A new article entitled “The Open-Access European Prevention of Alzheimer’s Dementia (EPAD) MRI dataset and processing workflow” has recently been published in the journal NeuroImage: Clinical. In this article, authors show an overview of the MRI image processing and QC pipeline for the open-access EPAD study. The introduced procedures and results may serve as a reference point for future developments and promote replicability and stability of results on the EPAD cohort. Authors anticipate that this work will help both imaging and non-imaging researchers working on EPAD for an easier understanding and use of the shared data.
Congratulations to Luigi Lorenzini and all co-authors, Silvia Ingala, Alle Meije Wink, Joost P.A. Kuijer, Viktor Wottschel, Mathijs Dijsselhof, Carole H. Sudre, Sven Haller, Jose Luis Molinuevo
Juan Domingo Gispert, David M. Cash, David L. Thomas, Sjoerd B. Vos, Ferran Prados, Jan Petr, Robin Wolz, Alessandro Palombit, Adam J. Schwarz Gael Chetelat, Pierre Payoux, Carol Di Perri, Joanna M. Wardlaw, Giovanni B. Frisoni, Christopher Foley, Nick C. Fox, Craig Ritchie, Cyril Pernet, Adam Waldman, Frederik Barkhof, Henk J.M.M. Mutsaerts!
You can read the paper here.
The European Prevention of Alzheimer Dementia (EPAD) is a multi-center study that aims to characterize the preclinical and prodromal stages of Alzheimer’s Disease. The EPAD imaging dataset includes core (3D T1w, 3D FLAIR) and advanced (ASL, diffusion MRI, and resting-state fMRI) MRI sequences.

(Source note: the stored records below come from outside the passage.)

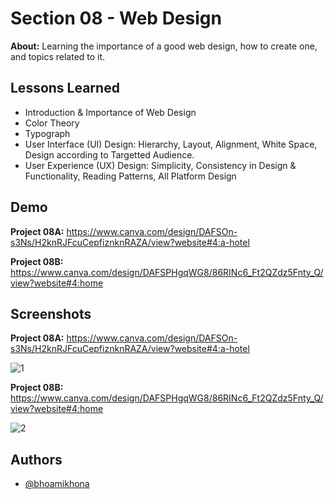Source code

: 
# Section 08 - Web Design

**About:**  Learning the importance of a good web design, how to create one, and topics related to it.
## Lessons Learned

- Introduction & Importance of Web Design
- Color Theory
- Typograph
- User Interface (UI) Design: Hierarchy, Layout, Alignment, White Space, Design according to Targetted Audience.  
- User Experience (UX) Design: Simplicity, Consistency in Design & Functionality, Reading Patterns, All Platform Design
## Demo

**Project 08A:** https://www.canva.com/design/DAFSOn-s3Ns/H2knRJFcuCepfiznknRAZA/view?website#4:a-hotel

**Project 08B:** https://www.canva.com/design/DAFSPHgqWG8/86RINc6_Ft2QZdz5Fnty_Q/view?website#4:home

## Screenshots

**Project 08A:** https://www.canva.com/design/DAFSOn-s3Ns/H2knRJFcuCepfiznknRAZA/view?website#4:a-hotel

![1](https://user-images.githubusercontent.com/50435319/202640762-97a021ef-d079-42b5-b1a2-a4d2dcf6bfdc.PNG)


**Project 08B:** https://www.canva.com/design/DAFSPHgqWG8/86RINc6_Ft2QZdz5Fnty_Q/view?website#4:home

![2](https://user-images.githubusercontent.com/50435319/202640799-580a319e-472a-4bac-85e9-12c07bc97080.PNG)

## Authors

- [@bhoamikhona](https://github.com/bhoamikhona)

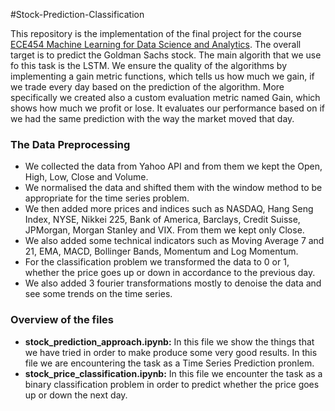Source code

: #Stock-Prediction-Classification

This repository is the implementation of the final project for the course [ECE454 Machine Learning for Data Science and Analytics](https://www.e-ce.uth.gr/studies/undergraduate/courses/ece454/?lang=en).
The overall target is to predict the Goldman Sachs stock. The main algorith that we use fo this task is the LSTM. We ensure the quality of the algorithms by implementing a gain metric functions, which tells us how much we gain, if we trade every day based on the prediction of the algorithm.
More specifically we created also a custom evaluation metric named Gain, which shows how much we profit or lose. It evaluates our performance based on if we had the same prediction with the way the market moved that day.



<h3>The Data Preprocessing</h3>
<ul>
     <li>We collected the data from Yahoo API and from them we kept the Open, High, Low, Close and Volume.</li>
     <li>We normalised the data and shifted them with the window method to be appropriate for the time series problem.</li>
     <li>We then added more prices and indices such as NASDAQ, Hang Seng Index, NYSE, Nikkei 225, Bank of America, Barclays, Credit Suisse, JPMorgan, Morgan Stanley and VIX. From them we kept only Close.</li>
     <li>We also added some technical indicators such as Moving Average 7 and 21, EMA, MACD, Bollinger Bands, Momentum and Log Momentum.</li>
     <li>For the classification problem we transformed the data to 0 or 1, whether the price goes up or down in accordance to the previous day.</li>
     <li>We also added 3 fourier transformations mostly to denoise the data and see some trends on the time series.</li>
</ul>



<h3>Overview of the files</h3>
<ul>
    <li><b>stock_prediction_approach.ipynb:</b> In this file we show the things that we have tried in order to make produce some very good results. In this file we are encountering the task as a Time Series Prediction pronlem. </li>
    <li><b>stock_price_classification.ipynb:</b> In this file we encounter the task as a binary classification problem in order to predict whether the price goes up or down the next day. </li>
</ul>


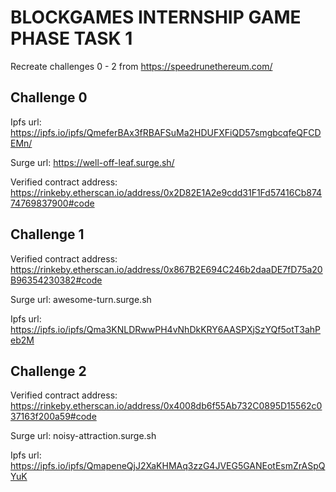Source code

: # BLOCKGAMES INTERNSHIP GAME PHASE TASK 1

Recreate challenges 0 - 2 from https://speedrunethereum.com/

## Challenge 0 
Ipfs url: https://ipfs.io/ipfs/QmeferBAx3fRBAFSuMa2HDUFXFiQD57smgbcqfeQFCDEMn/

Surge url: https://well-off-leaf.surge.sh/

Verified contract address: https://rinkeby.etherscan.io/address/0x2D82E1A2e9cdd31F1Fd57416Cb87474769837900#code

## Challenge 1
Verified contract address: https://rinkeby.etherscan.io/address/0x867B2E694C246b2daaDE7fD75a20B96354230382#code

Surge url: awesome-turn.surge.sh

Ipfs url: https://ipfs.io/ipfs/Qma3KNLDRwwPH4vNhDkKRY6AASPXjSzYQf5otT3ahPeb2M


## Challenge 2
Verified contract address: https://rinkeby.etherscan.io/address/0x4008db6f55Ab732C0895D15562c037163f200a59#code

Surge url: noisy-attraction.surge.sh

Ipfs url: https://ipfs.io/ipfs/QmapeneQjJ2XaKHMAq3zzG4JVEG5GANEotEsmZrASpQYuK
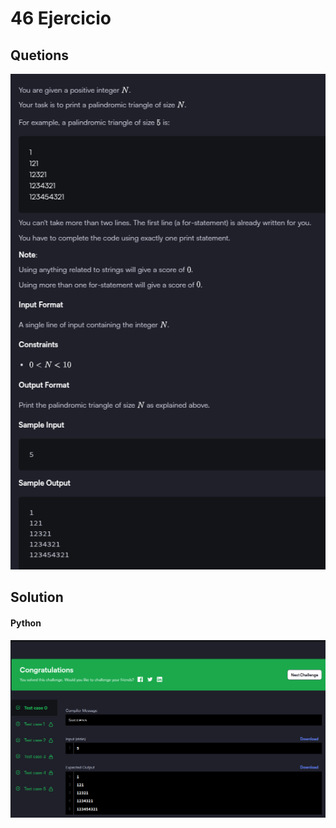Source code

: # 46 Ejercicio

## Quetions
![imagen pegada](img1.png)

## Solution

#### Python
![imagen pegada (2)](img2.png)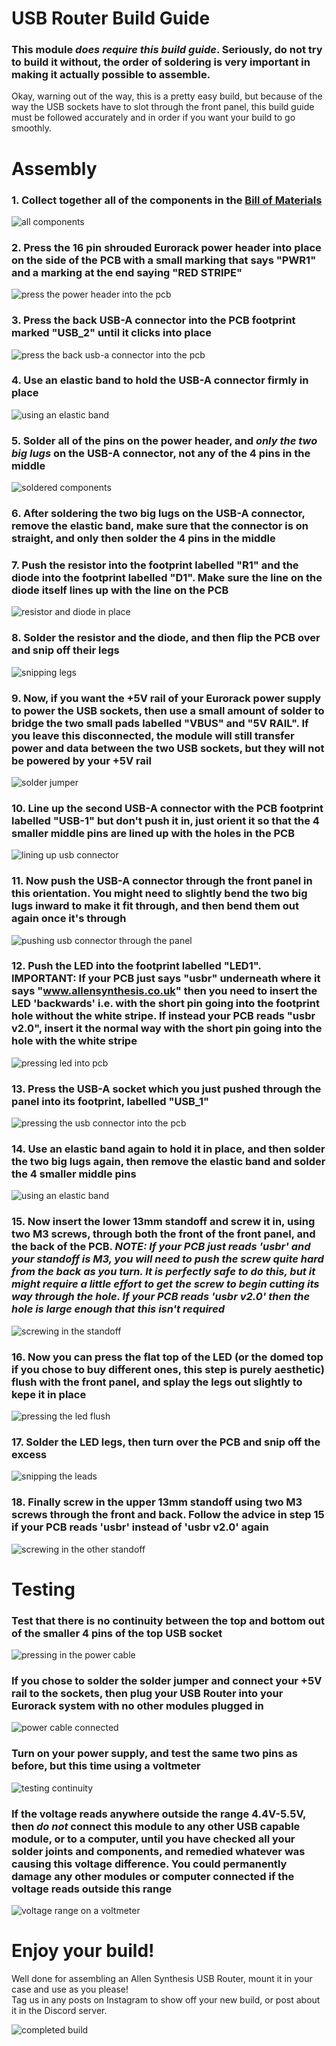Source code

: # USB Router Build Guide
### This module *does require this build guide*. Seriously, do not try to build it without, the order of soldering is very important in making it actually possible to assemble.
Okay, warning out of the way, this is a pretty easy build, but because of the way the USB sockets have to slot through the front panel, this build guide must be followed accurately and in order if you want your build to go smoothly.  

# Assembly

### 1. Collect together all of the components in the [Bill of Materials](bom.md)

![all components](images/all-components.jpg)

### 2. Press the 16 pin shrouded Eurorack power header into place on the side of the PCB with a small marking that says "PWR1" and a marking at the end saying "RED STRIPE"

![press the power header into the pcb](images/bg-1.jpg)

### 3. Press the back USB-A connector into the PCB footprint marked "USB_2" until it clicks into place

![press the back usb-a connector into the pcb](images/bg-2.jpg)

### 4. Use an elastic band to hold the USB-A connector firmly in place

![using an elastic band](images/bg-3.jpg)

### 5. Solder all of the pins on the power header, and *only the two big lugs* on the USB-A connector, not any of the 4 pins in the middle

![soldered components](images/bg-4.jpg)

### 6. After soldering the two big lugs on the USB-A connector, remove the elastic band, make sure that the connector is on straight, and only then solder the 4 pins in the middle

### 7. Push the resistor into the footprint labelled "R1" and the diode into the footprint labelled "D1". Make sure the line on the diode itself lines up with the line on the PCB

![resistor and diode in place](images/bg-5.jpg)

### 8. Solder the resistor and the diode, and then flip the PCB over and snip off their legs

![snipping legs](images/bg-6.jpg)

### 9. Now, if you want the +5V rail of your Eurorack power supply to power the USB sockets, then use a small amount of solder to bridge the two small pads labelled "VBUS" and "5V RAIL". If you leave this disconnected, the module will still transfer power and data between the two USB sockets, but they will not be powered by your +5V rail

![solder jumper](images/bg-7.jpg)

### 10. Line up the second USB-A connector with the PCB footprint labelled "USB-1" but don't push it in, just orient it so that the 4 smaller middle pins are lined up with the holes in the PCB

![lining up usb connector](images/bg-8.jpg)

### 11. Now push the USB-A connector through the front panel in this orientation. You might need to slightly bend the two big lugs inward to make it fit through, and then bend them out again once it's through

![pushing usb connector through the panel](images/bg-9.jpg)

### 12. Push the LED into the footprint labelled "LED1". IMPORTANT: If your PCB just says "usbr" underneath where it says "www.allensynthesis.co.uk" then you need to insert the LED 'backwards' i.e. with the short pin going into the footprint hole without the white stripe. If instead your PCB reads "usbr v2.0", insert it the normal way with the short pin going into the hole with the white stripe

![pressing led into pcb](images/bg-10.jpg)

### 13. Press the USB-A socket which you just pushed through the panel into its footprint, labelled "USB_1"

![pressing the usb connector into the pcb](images/bg-11.jpg)

### 14. Use an elastic band again to hold it in place, and then solder the two big lugs again, then remove the elastic band and solder the 4 smaller middle pins

![using an elastic band](images/bg-12.jpg)

### 15. Now insert the lower 13mm standoff and screw it in, using two M3 screws, through both the front of the front panel, and the back of the PCB. *NOTE: If your PCB just reads 'usbr' and your standoff is M3, you will need to push the screw quite hard from the back as you turn. It is perfectly safe to do this, but it might require a little effort to get the screw to begin cutting its way through the hole. If your PCB reads 'usbr v2.0' then the hole is large enough that this isn't required*

![screwing in the standoff](images/bg-13.jpg)

### 16. Now you can press the flat top of the LED (or the domed top if you chose to buy different ones, this step is purely aesthetic) flush with the front panel, and splay the legs out slightly to kepe it in place

![pressing the led flush](images/bg-14.jpg)

### 17. Solder the LED legs, then turn over the PCB and snip off the excess

![snipping the leads](images/bg-15.jpg)

### 18. Finally screw in the upper 13mm standoff using two M3 screws through the front and back. Follow the advice in step 15 if your PCB reads 'usbr' instead of 'usbr v2.0' again

![screwing in the other standoff](images/bg-16.jpg)

# Testing
### Test that there is no continuity between the top and bottom out of the smaller 4 pins of the top USB socket

![pressing in the power cable](images/bg-19.jpg)

### If you chose to solder the solder jumper and connect your +5V rail to the sockets, then plug your USB Router into your Eurorack system with no other modules plugged in

![power cable connected](images/bg-17.jpg)

### Turn on your power supply, and test the same two pins as before, but this time using a voltmeter

![testing continuity](images/bg-19.jpg)

### If the voltage reads anywhere outside the range 4.4V-5.5V, then *do not* connect this module to any other USB capable module, or to a computer, until you have checked all your solder joints and components, and remedied whatever was causing this voltage difference. You could permanently damage any other modules or computer connected if the voltage reads outside this range

![voltage range on a voltmeter](images/bg-20.jpg)

# Enjoy your build!
Well done for assembling an Allen Synthesis USB Router, mount it in your case and use as you please!  
Tag us in any posts on Instagram to show off your new build, or post about it in the Discord server.

![completed build](images/in-rack.jpg)


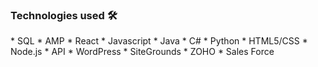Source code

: 
<h3>Technologies used 🛠️</h3>
* SQL
* AMP
* React
* Javascript
* Java
* C#
* Python
* HTML5/CSS
* Node.js
* API
* WordPress
* SiteGrounds
* ZOHO
* Sales Force
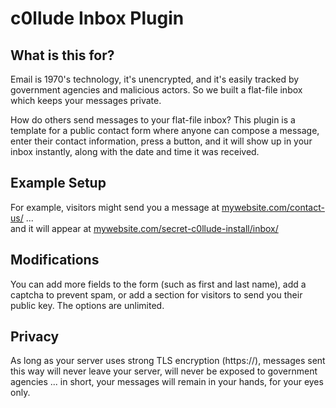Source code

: c0llude Inbox Plugin
====================

## What is this for?

Email is 1970's technology, it's unencrypted, and it's easily tracked by government agencies and malicious actors. So we built a flat-file inbox which keeps your messages private.  

How do others send messages to your flat-file inbox? This plugin is a template for a public contact form where anyone can compose a message, enter their contact information, press a button, and it will show up in your inbox instantly, along with the date and time it was received.

## Example Setup

For example, visitors might send you a message at [mywebsite.com/contact-us/](#) ...  
and it will appear at [mywebsite.com/secret-c0llude-install/inbox/](#)

## Modifications

You can add more fields to the form (such as first and last name), add a captcha to prevent spam, or add a section for visitors to send you their public key. The options are unlimited.

## Privacy

As long as your server uses strong TLS encryption (https://), messages sent this way will never leave your server, will never be exposed to government agencies ... in short, your messages will remain in your hands, for your eyes only.
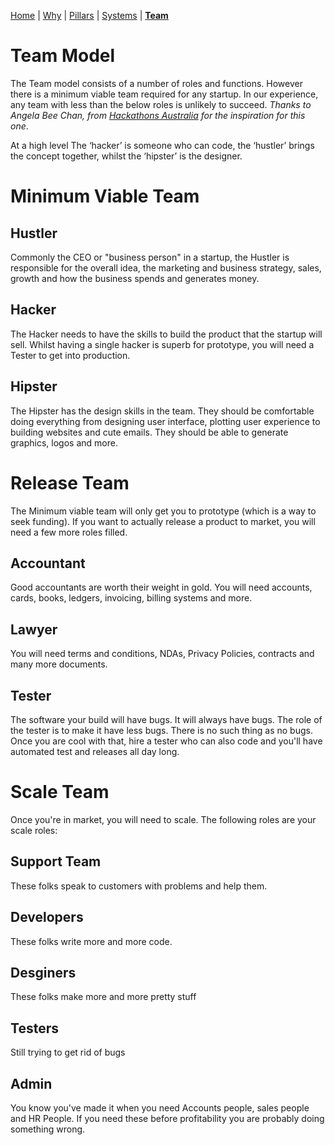 [Home](README.md) | [Why](why.md) | [Pillars](pillars.md) | [Systems](systems.md) | **[Team](team-model.md)**

# Team Model
The Team model consists of a number of roles and functions. However there is a minimum viable team required for any startup. In our experience, any team with less than the below roles is unlikely to succeed. *Thanks to Angela Bee Chan, from [Hackathons Australia](https://www.hackathonsaustralia.com/) for the inspiration for this one*.

At a high level The ‘hacker’ is someone who can code, the ‘hustler’ brings the concept together, whilst the ‘hipster’ is the designer. 

# Minimum Viable Team
## Hustler
Commonly the CEO or "business person" in a startup, the Hustler is responsible for the overall idea, the marketing and business strategy, sales, growth and how the business spends and generates money.

## Hacker
The Hacker needs to have the skills to build the product that the startup will sell. Whilst having a single hacker is superb for prototype, you will need a Tester to get into production.

## Hipster
The Hipster has the design skills in the team. They should be comfortable doing everything from designing user interface, plotting user experience to building websites and cute emails. They should be able to generate graphics, logos and more.

# Release Team
The Minimum viable team will only get you to prototype (which is a way to seek funding). If you want to actually release a product to market, you will need a few more roles filled.

## Accountant
Good accountants are worth their weight in gold. You will need accounts, cards, books, ledgers, invoicing, billing systems and more.

## Lawyer
You will need terms and conditions, NDAs, Privacy Policies, contracts and many more documents.

## Tester
The software your build will have bugs. It will always have bugs. The role of the tester is to make it have less bugs. There is no such thing as no bugs. Once you are cool with that, hire a tester who can also code and you'll have automated test and releases all day long.

# Scale Team
Once you're in market, you will need to scale. The following roles are your scale roles:

## Support Team
These folks speak to customers with problems and help them.

## Developers
These folks write more and more code.

## Desginers
These folks make more and more pretty stuff

## Testers
Still trying to get rid of bugs

## Admin
You know you've made it when you need Accounts people, sales people and HR People. If you need these before profitability you are probably doing something wrong.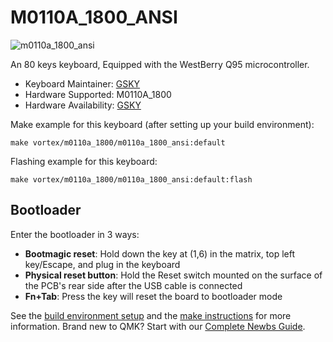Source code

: # M0110A_1800_ANSI
![m0110a_1800_ansi](https://imgur.com/bWpBa8t.png)


An 80 keys keyboard, Equipped with the WestBerry Q95 microcontroller.

* Keyboard Maintainer: [GSKY](https://github.com/gksygithub)
* Hardware Supported: M0110A_1800
* Hardware Availability: [GSKY](https://github.com/gskygithub/M0110A_1800)

Make example for this keyboard (after setting up your build environment):

    make vortex/m0110a_1800/m0110a_1800_ansi:default

Flashing example for this keyboard:

    make vortex/m0110a_1800/m0110a_1800_ansi:default:flash

## Bootloader
Enter the bootloader in 3 ways:
* **Bootmagic reset**: Hold down the key at (1,6) in the matrix, top left key/Escape, and plug in the keyboard
* **Physical reset button**: Hold the Reset switch mounted on the surface of the PCB's rear side after the USB cable is connected
* **Fn+Tab**: Press the key will reset the board to bootloader mode

See the [build environment setup](https://docs.qmk.fm/#/getting_started_build_tools) and the [make instructions](https://docs.qmk.fm/#/getting_started_make_guide) for more information. Brand new to QMK? Start with our [Complete Newbs Guide](https://docs.qmk.fm/#/newbs).
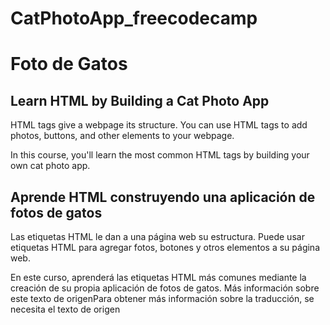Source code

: # CatPhotoApp_freecodecamp
# Foto de Gatos

## Learn HTML by Building a Cat Photo App
HTML tags give a webpage its structure. You can use HTML tags to add photos, buttons, and other elements to your webpage.

In this course, you'll learn the most common HTML tags by building your own cat photo app.

## Aprende HTML construyendo una aplicación de fotos de gatos
Las etiquetas HTML le dan a una página web su estructura. Puede usar etiquetas HTML para agregar fotos, botones y otros elementos a su página web.

En este curso, aprenderá las etiquetas HTML más comunes mediante la creación de su propia aplicación de fotos de gatos.
Más información sobre este texto de origenPara obtener más información sobre la traducción, se necesita el texto de origen

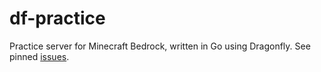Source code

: # df-practice

Practice server for Minecraft Bedrock, written in Go using Dragonfly. See pinned <a href="https://github.com/AkmalFairuz/df-practice/issues">issues</a>.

Here, we give an overview of the semi-automatic multimodal and multisite pipeline that we developed to curate, preprocess, quality control (QC), and compute image-derived phenotypes (IDPs) from the EPAD MRI dataset. This pipeline harmonizes DICOM data structure across sites and performs standardized MRI preprocessing steps. A semi-automated MRI QC procedure was implemented to visualize and flag MRI images next to site-specific distributions of QC features — i.e. metrics that represent image quality. The value of each of these QC features was evaluated through comparison with visual assessment and step-wise parameter selection based on logistic regression. IDPs were computed from 5 different MRI modalities and their sanity and potential clinical relevance were ascertained by assessing their relationship with biological markers of aging and dementia.
The EPAD v1500.0 data release encompassed core structural scans from 1356 participants 842 fMRI, 831 dMRI, and 858 ASL scans. From 1356 3D T1w images, we identified 17 images with poor quality and 61 with moderate quality. Five QC features — Signal to Noise Ratio (SNR), Contrast to Noise Ratio (CNR), Coefficient of Joint Variation (CJV), Foreground-Background energy Ratio (FBER), and Image Quality Rate (IQR) — were selected as the most informative on image quality by comparison with visual assessment. The multimodal IDPs showed greater impairment in associations with age and dementia biomarkers, demonstrating the potential of the dataset for future clinical analyses.